Nagorno-Karabakh Conflict Reveals True Efficacy

 

This is an abbreviated version of a more detailed article to appear in MilTech 11-12/2020 in November, by MilTech Editor at Large, Ezio Bonsignore.

Regional conflicts can demonstrate the deadly effectiveness of certain weapons systems, thus underlining the need for appropriate countermeasures – as was the case with missile combat in the Arab-Israeli conflicts in 1967 and 1973. Today we are seeing a similar process, as the clashes in Nagorno-Karabakh highlight the key role of UCAVs in modern warfare.

UCAVs have been successfully used for years – until recently primarily in framework of asymmetrical conflict. The evidence from Nagorno-Karabakh shows that UCAVs are supremely efficient, even in conventional scenarios involving armoured or mechanized forces and ground-based air defence (GBAD) assets. In recent weeks, the Azeris have used UCAVs to initially incapacitate Armenian GBAD, then pick off land targets at leisure. The targets have been unable to mount any meaningful defence.

One might disparage the technological and operational effectiveness of the Soviet-era GBAD available to the rebels, but the USSR had the world’s best integrated GBAD network for battlefield protection: what the individual systems have since lost in terms of overall capabilities is due to advances in Western ECM, not to any shortcomings. Furthermore, since the end of the Cold War most NATO countries have retired their previous GBAD assets. Also, Azeri operations have been conducted with commercially-available UCAVs – not exactly at the top of the effects ladder.
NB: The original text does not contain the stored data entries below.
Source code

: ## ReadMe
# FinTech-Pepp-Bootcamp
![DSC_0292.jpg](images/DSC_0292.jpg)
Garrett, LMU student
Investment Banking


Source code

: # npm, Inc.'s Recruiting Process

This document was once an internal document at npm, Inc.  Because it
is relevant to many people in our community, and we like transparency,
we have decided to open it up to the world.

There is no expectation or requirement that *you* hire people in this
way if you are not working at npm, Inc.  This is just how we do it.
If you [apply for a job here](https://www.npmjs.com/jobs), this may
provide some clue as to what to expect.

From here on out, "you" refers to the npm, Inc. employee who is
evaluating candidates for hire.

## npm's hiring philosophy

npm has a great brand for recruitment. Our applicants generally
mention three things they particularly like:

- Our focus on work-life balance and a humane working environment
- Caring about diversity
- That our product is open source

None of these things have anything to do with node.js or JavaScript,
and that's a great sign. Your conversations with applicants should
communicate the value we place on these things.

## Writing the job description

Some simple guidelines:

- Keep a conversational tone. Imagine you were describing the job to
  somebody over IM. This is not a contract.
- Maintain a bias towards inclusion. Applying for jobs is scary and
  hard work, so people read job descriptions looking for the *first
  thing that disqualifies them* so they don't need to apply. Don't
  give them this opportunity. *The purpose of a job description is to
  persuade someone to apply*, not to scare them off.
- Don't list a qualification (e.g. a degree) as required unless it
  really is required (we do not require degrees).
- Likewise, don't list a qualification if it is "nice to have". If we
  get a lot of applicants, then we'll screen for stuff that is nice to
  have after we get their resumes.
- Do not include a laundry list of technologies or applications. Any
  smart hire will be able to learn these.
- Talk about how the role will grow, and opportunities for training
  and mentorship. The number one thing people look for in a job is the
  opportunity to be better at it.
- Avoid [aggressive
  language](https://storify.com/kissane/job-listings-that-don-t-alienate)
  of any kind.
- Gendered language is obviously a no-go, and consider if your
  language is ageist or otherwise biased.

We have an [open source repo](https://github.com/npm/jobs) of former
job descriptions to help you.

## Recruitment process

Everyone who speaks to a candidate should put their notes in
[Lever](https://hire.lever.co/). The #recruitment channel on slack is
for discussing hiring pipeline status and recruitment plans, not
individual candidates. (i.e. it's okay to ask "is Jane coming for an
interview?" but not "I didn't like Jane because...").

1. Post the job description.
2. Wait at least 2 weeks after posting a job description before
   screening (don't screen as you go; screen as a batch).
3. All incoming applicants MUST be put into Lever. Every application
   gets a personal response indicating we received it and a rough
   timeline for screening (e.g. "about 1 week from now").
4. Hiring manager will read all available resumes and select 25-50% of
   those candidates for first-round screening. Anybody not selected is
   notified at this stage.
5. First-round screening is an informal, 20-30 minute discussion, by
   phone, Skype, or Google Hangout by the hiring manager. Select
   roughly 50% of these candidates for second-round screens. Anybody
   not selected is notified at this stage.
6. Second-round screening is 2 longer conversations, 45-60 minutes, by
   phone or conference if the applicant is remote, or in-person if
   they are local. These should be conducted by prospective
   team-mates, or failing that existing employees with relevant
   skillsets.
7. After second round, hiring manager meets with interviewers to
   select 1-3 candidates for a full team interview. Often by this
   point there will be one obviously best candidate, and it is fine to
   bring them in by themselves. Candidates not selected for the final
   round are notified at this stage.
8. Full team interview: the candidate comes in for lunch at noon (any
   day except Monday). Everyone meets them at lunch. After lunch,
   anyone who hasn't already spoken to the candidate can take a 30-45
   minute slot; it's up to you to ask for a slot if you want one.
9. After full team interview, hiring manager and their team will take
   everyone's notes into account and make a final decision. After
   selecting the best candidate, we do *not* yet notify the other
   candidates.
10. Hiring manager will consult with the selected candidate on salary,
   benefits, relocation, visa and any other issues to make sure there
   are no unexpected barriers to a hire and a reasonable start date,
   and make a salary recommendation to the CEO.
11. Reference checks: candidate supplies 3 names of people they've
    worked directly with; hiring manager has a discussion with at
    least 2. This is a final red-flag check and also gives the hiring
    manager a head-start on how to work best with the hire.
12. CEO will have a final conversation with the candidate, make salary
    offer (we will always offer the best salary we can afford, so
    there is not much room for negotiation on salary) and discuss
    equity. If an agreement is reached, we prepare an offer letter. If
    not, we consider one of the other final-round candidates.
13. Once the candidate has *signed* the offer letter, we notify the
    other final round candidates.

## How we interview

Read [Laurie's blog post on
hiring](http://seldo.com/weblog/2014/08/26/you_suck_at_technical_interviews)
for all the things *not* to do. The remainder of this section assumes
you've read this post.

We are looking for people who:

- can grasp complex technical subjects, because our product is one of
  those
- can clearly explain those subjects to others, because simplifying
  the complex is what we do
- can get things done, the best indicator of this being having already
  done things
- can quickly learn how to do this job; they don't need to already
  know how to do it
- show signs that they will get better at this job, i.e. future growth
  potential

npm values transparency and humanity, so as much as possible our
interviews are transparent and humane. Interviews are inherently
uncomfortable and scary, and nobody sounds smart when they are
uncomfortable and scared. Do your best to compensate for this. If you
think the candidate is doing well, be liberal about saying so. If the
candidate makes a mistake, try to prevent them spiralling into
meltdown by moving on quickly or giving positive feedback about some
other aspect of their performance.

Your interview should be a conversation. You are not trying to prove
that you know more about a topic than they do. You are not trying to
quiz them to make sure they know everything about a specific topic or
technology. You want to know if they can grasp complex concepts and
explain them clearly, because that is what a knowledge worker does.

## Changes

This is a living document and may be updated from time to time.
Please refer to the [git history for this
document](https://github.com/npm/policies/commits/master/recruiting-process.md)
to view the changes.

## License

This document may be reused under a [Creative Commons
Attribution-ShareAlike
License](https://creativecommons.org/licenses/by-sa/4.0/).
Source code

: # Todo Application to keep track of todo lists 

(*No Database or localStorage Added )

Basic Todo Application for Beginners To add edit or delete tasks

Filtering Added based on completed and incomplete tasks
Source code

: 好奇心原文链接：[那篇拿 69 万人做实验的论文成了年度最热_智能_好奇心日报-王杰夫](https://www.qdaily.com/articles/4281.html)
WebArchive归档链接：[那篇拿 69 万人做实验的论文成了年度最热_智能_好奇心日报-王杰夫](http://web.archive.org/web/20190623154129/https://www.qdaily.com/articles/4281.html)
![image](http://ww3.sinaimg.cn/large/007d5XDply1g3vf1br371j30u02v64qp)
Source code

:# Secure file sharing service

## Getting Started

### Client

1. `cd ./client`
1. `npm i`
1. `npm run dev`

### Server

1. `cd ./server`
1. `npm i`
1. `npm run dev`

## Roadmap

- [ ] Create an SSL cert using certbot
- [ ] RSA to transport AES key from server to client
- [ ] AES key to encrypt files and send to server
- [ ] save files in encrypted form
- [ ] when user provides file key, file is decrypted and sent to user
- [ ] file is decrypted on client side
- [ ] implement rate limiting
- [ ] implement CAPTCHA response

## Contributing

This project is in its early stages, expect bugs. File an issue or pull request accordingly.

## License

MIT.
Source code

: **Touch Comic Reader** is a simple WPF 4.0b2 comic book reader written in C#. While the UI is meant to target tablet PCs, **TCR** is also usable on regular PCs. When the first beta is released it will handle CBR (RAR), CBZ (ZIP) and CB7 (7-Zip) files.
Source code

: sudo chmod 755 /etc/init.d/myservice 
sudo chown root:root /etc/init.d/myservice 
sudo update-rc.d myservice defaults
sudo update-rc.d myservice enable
This creates a major problem for most of the rest of the world, at the root of which lies the fact that UCAVs are elusive targets. Though lacking stealth, their light plastic/fiber fuselage and small rotary engines offer sharply reduced visual and thermal signatures, making it very difficult to detect and track them – even for dedicated GBAD sensors. This implies that what would appear to be the logical countermove – significant enhancement of mobile GBAD systems – remains entirely dependent on the availability of new-generation sensors capable of reliable detection, identification and tracking of UCAVs at ranges exceeding the latter’s weapons. Scanning the entire UCAV kill chain, however, it appears their weak spot lies in the C2 link. It seems highly advisable to concentrate efforts on interfering with this link, depriving UCAVs of guidance and thus making them far less dangerous.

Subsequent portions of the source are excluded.